> **The task**: Lines holding the string "tested": copy each one from the listing below.

> **Given data**:
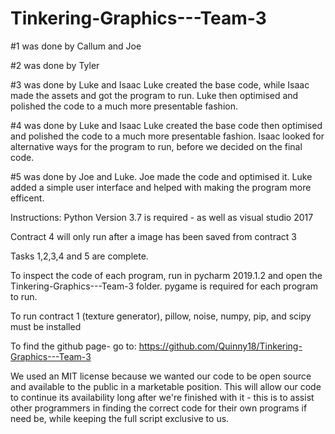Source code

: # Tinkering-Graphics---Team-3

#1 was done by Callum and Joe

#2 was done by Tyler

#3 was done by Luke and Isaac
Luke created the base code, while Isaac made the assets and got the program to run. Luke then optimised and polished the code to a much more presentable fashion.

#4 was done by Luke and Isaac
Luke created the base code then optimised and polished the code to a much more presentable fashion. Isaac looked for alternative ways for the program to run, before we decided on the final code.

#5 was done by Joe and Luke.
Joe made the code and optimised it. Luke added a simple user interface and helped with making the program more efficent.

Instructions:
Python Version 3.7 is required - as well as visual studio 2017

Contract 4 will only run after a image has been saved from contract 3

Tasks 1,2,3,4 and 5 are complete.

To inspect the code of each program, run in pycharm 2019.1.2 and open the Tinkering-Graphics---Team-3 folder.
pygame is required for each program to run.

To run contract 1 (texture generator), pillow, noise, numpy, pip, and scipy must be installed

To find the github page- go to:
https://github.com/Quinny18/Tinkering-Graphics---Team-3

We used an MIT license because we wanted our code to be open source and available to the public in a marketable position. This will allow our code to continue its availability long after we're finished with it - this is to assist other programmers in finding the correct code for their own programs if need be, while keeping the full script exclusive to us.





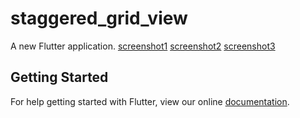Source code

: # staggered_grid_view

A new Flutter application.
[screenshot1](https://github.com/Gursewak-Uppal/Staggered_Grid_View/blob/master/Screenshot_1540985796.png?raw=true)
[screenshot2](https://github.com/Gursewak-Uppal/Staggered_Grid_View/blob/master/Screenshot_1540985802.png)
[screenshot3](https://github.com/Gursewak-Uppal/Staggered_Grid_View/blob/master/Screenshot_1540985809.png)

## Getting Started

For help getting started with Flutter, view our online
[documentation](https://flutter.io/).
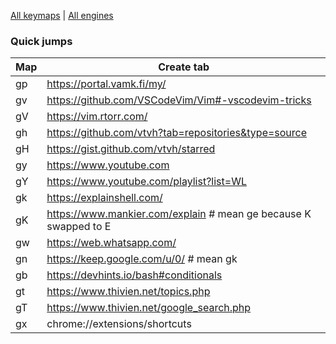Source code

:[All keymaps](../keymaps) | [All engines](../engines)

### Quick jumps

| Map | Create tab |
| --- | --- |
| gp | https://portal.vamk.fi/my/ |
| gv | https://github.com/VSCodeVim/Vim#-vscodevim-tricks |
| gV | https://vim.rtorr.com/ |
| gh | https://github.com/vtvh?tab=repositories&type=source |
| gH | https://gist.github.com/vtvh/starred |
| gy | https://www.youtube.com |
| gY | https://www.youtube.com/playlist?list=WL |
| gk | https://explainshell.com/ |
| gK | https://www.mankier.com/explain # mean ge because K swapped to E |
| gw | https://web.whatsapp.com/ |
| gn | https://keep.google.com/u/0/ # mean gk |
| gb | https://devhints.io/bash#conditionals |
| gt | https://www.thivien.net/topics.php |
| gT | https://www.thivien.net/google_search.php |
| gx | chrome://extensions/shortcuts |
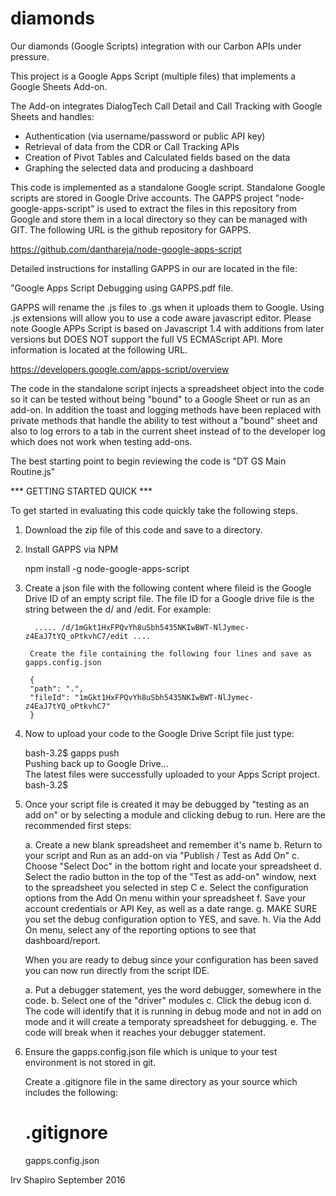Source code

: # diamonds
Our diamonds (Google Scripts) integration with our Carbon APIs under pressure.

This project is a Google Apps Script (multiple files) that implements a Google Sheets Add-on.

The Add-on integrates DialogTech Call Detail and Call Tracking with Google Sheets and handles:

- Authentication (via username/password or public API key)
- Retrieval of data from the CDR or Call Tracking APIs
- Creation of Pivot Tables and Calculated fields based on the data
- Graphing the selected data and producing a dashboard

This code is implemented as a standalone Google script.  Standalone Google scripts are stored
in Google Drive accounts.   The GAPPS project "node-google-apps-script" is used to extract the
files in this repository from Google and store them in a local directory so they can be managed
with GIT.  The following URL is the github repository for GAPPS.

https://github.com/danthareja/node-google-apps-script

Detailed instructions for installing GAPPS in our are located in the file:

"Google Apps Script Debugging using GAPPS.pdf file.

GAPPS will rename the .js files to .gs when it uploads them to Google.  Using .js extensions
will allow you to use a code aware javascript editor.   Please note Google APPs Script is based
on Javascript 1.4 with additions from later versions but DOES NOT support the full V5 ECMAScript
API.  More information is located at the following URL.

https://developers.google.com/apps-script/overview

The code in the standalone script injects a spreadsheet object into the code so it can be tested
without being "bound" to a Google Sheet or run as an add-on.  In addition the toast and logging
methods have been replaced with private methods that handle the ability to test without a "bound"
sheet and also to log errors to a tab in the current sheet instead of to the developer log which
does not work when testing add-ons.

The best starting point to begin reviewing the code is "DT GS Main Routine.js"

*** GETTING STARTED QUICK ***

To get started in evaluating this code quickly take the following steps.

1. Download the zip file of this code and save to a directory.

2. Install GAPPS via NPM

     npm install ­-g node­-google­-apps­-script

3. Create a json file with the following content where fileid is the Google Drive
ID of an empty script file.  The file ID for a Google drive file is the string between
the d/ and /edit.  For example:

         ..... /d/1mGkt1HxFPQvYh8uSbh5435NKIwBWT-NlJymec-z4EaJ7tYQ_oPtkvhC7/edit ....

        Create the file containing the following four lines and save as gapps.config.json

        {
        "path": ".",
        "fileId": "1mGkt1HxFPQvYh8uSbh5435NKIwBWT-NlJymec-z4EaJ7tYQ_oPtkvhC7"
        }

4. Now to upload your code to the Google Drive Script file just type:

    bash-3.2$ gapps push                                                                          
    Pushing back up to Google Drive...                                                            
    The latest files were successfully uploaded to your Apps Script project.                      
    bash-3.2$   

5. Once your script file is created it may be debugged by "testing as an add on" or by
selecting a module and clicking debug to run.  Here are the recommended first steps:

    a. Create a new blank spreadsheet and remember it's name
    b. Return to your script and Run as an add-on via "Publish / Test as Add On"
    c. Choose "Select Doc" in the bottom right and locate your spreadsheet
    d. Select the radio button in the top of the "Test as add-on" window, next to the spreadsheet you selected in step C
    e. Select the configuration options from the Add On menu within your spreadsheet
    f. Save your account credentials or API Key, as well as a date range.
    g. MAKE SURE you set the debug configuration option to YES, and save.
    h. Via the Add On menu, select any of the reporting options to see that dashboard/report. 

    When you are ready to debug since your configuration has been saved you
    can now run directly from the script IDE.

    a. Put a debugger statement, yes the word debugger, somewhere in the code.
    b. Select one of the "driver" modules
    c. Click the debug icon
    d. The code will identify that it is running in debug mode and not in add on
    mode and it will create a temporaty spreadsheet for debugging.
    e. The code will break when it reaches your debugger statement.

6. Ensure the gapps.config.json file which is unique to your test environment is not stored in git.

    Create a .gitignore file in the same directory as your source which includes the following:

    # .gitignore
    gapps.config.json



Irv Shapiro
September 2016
==
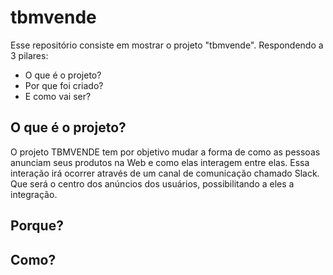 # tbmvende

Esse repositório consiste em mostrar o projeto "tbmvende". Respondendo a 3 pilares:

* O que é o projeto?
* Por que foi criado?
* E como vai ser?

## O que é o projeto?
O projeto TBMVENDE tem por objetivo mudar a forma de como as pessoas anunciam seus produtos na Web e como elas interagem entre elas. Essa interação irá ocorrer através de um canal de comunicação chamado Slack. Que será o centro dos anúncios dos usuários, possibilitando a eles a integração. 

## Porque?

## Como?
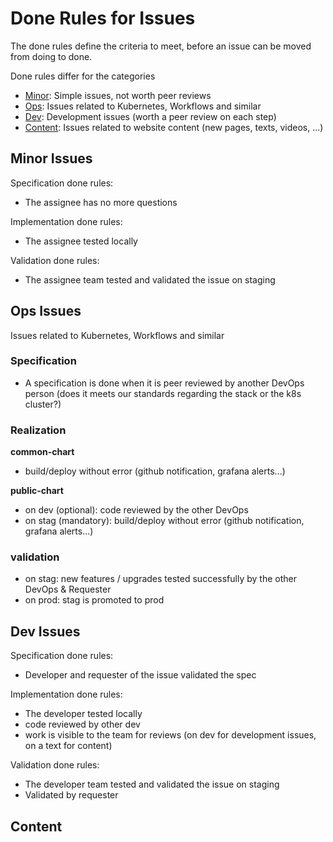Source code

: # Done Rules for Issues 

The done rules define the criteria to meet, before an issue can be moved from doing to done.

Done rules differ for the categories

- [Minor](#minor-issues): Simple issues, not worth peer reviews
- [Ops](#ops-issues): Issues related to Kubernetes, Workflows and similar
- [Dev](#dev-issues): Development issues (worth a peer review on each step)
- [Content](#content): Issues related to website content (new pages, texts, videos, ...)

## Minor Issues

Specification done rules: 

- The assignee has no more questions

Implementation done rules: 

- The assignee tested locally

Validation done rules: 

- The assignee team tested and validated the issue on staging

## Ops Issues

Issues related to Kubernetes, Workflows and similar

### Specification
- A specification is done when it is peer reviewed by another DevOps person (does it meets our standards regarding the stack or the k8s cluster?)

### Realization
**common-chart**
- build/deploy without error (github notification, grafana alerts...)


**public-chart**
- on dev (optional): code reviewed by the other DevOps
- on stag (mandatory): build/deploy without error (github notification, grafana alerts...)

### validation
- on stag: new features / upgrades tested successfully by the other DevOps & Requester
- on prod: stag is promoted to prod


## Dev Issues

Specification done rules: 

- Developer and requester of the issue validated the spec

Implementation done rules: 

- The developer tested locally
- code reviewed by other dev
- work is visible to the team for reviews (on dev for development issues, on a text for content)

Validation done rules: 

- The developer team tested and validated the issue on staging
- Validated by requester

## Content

> **Answer**:
The code in the standalone script injects a spreadsheet object into the code so it can be tested
- The assignee tested locally
- The assignee team tested and validated the issue on staging
- on stag: new features / upgrades tested successfully by the other DevOps & Requester
- The developer tested locally
- The developer team tested and validated the issue on staging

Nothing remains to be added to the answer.